Monday, September 10, 2007

Economía, Filosofía y Psiquiatría


Los economistas parecemos ser muy malos cuando intentamos decir porqué la gente decide como decide, pero peor aún: ¡la gente piensa como nosotros!

Jeremy Bentham (1748-1832)

Durante los poco más de dos siglos que tiene nuestra ciencia los economistas hemos desarrollado todo un arsenal de herramientas matemáticas que nos permiten predecir, con cierta certeza, qué decisiones van a tomar las personas en determinadas situaciones controladas. Sin embargo hemos obviado, por razones de simplicidad, los procesos que llevan a una persona a tomar una u otra decisión.

Dentro de las muchas conclusiones que hemos sacado los economistas hay una en particular que me ha llamado la atención: más es mejor.

Desde que nació el utilitarismo, por allá en el siglo XVIII con Jeremy Bentham, la idea de que más es mejor, de que el exceso nos hace felices, ha permeado profundamente la sociedad. En principio, el utilitarismo defendía la idea de que la labor del gobierno era maximizar la felicidad total de la sociedad. En últimas, esto implicaba que las felicidades de las personas se pudieran sumar o, al menos, que existiera algún mecanismo de agregación de las felicidades.

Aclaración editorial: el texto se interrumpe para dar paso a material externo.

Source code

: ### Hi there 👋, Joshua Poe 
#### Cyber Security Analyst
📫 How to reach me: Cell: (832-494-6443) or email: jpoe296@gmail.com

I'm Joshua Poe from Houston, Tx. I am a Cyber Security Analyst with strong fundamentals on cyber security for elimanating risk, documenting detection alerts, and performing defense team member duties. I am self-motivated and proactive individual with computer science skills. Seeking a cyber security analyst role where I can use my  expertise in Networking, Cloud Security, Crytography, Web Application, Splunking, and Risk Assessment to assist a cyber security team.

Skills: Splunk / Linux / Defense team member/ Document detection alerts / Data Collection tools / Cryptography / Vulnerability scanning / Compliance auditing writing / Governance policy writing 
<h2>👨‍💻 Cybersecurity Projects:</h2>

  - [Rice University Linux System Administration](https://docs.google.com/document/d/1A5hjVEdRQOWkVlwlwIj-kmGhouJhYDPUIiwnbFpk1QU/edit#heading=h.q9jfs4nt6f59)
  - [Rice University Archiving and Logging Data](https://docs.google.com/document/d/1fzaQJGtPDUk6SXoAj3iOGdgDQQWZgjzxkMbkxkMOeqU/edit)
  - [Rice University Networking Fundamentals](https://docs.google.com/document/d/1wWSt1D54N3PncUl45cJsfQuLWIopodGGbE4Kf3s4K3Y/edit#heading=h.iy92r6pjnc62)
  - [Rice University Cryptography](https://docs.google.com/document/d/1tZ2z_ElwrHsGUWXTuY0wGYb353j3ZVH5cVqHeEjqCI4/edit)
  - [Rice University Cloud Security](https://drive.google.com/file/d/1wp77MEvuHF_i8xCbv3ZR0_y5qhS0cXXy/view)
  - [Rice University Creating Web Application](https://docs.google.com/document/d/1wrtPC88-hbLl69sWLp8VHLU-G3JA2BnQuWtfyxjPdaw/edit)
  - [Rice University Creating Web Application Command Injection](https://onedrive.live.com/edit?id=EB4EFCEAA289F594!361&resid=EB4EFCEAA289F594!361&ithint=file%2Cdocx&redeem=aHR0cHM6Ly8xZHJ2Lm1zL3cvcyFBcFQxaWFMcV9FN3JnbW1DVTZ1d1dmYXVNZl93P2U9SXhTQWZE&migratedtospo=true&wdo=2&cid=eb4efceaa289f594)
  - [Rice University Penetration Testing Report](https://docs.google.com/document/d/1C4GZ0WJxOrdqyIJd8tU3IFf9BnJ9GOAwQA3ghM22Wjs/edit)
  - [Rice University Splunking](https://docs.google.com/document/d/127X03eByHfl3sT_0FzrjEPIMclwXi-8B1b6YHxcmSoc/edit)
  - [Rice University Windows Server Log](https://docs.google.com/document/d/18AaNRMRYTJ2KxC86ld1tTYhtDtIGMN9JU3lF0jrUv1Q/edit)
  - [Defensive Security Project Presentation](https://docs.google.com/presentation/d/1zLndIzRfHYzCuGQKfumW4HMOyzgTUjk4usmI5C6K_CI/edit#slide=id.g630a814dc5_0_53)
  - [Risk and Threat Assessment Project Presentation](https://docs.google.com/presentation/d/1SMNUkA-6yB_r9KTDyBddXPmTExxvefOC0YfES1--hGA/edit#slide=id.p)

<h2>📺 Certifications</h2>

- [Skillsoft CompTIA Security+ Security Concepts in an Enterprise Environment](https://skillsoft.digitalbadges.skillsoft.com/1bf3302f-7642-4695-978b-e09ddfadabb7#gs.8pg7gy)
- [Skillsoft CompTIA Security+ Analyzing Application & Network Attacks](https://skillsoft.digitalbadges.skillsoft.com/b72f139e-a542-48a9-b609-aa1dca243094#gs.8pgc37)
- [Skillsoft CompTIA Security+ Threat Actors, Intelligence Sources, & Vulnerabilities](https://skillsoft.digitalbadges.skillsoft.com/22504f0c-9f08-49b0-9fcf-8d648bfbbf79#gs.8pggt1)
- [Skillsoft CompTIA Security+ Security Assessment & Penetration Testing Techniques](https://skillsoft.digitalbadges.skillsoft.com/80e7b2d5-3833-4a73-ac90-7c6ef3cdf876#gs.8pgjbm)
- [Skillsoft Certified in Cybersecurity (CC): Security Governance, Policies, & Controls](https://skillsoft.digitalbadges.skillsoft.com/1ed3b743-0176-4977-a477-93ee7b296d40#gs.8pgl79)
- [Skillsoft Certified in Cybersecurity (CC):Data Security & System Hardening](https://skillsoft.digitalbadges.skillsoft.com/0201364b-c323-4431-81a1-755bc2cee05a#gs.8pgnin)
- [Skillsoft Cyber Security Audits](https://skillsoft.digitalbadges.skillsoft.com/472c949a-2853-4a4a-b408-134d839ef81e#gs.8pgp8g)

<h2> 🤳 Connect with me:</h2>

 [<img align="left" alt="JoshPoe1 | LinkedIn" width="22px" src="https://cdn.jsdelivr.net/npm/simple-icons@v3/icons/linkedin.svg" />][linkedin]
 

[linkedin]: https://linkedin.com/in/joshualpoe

Cuando se extiende el argumento, el hecho de poder maximizar la felicidad de la sociedad implica que las felicidades de las personas se pueden comparar. En esta parte, la economía de finales del siglo XIX y principios del XX tomó la salomónica decisión de que no se podían comparar. Que uno, en últimas, no puede medir la felicidad de una persona y que por lo tanto, intentar quitarle algo a alguien con el argumento de que dárselo a otro genera más felicidad para la sociedad, está mal.

Bueno, hoy sabemos que las comparaciones de felicidad entre personas sólo las pueden hacer las mismas personas dentro de sus propias negociaciones y que los agentes externos somos completamente ineptos para hacer esas comparaciones. Así que el gobierno no puede hacer estas comparaciones, pero las Constituciones sí. El gobierno no porque es un grupo de personas, pero las Constituciones sí, porque son un contrato social, que necesita cierto equilibrio para mantenerse durante largos periodos de tiempo, como suele pasar en la práctica.

Al margen de esto, me causó mucha curiosidad como la idea de las comparaciones interpersonales hace parte de la vida de la gente.

Una vez estaba yo terriblemente deprimido. Un amigo, de esos que no entienden las depresiones, decidió, en mi presencia, hablar con una señora que vende dulces a la entrada de Cha Cha. La idea de su conversación era demostrarme como mi vida era mejor que la de la señora y que el hecho de que ella fuera feliz, implicaba que yo debía serlo también.

Gracioso, mi amigo es médico, pero pareció ser más economista que yo. Más radical que yo. De pronto nuestro médico se había convertido en una hermosa reencarnación de Bentham, con los crespitos y todo. Había decidido que mi situación individual, que mis procesos químicos, no debían interferir con lo que él pensaba era la mejor situación mía por encima de la de la señora de los dulces.

Eso me hizo caer en cuenta una cosa. Los economistas, cuando observamos las decisiones de un individuo, no tenemos en cuenta el proceso de toma de decisiones, sólo el resultado. Al final, llegamos a la conclusión de que a una persona le gusta más X que Y porque gasta más dinero en X. Pero no sabemos porqué.

Y ahí debería entrar la neurociencia. Tender a elegir sistemáticamente una cosa sobre otra puede implicar un mayor gusto o un menor mal, pero también puede evidenciar una falla en el proceso de toma de decisiones, un problema psiquiátrico, dirían algunos.

Como yo lo veo, es básicamente lo siguiente. Los economistas en nuestro afán por simplificar, hemos llegado a una ecuación de felicidad que solo incluye los bienes a los que se accede (pueden ser materiales o no), pero no tenemos en cuenta de dónde salen los ponderadores que hacen que un bien sea más querido que otro.

Esos ponderadores no pueden salir de otra parte que de la química cerebral de las personas, de modo que diferencias químicas terminan por generar diferentes funciones de felicidad. Así que a los economistas nos falta mucho por aprender de la neurociencia.

Creo que en un futuro lejano, la economía, como ciencia que estudia los procesos de toma de decisión de las personas, terminará más cerca de la psiquiatría que de la ciencia política, a pesar de que esto le rompa el corazón a más de un amigo mío.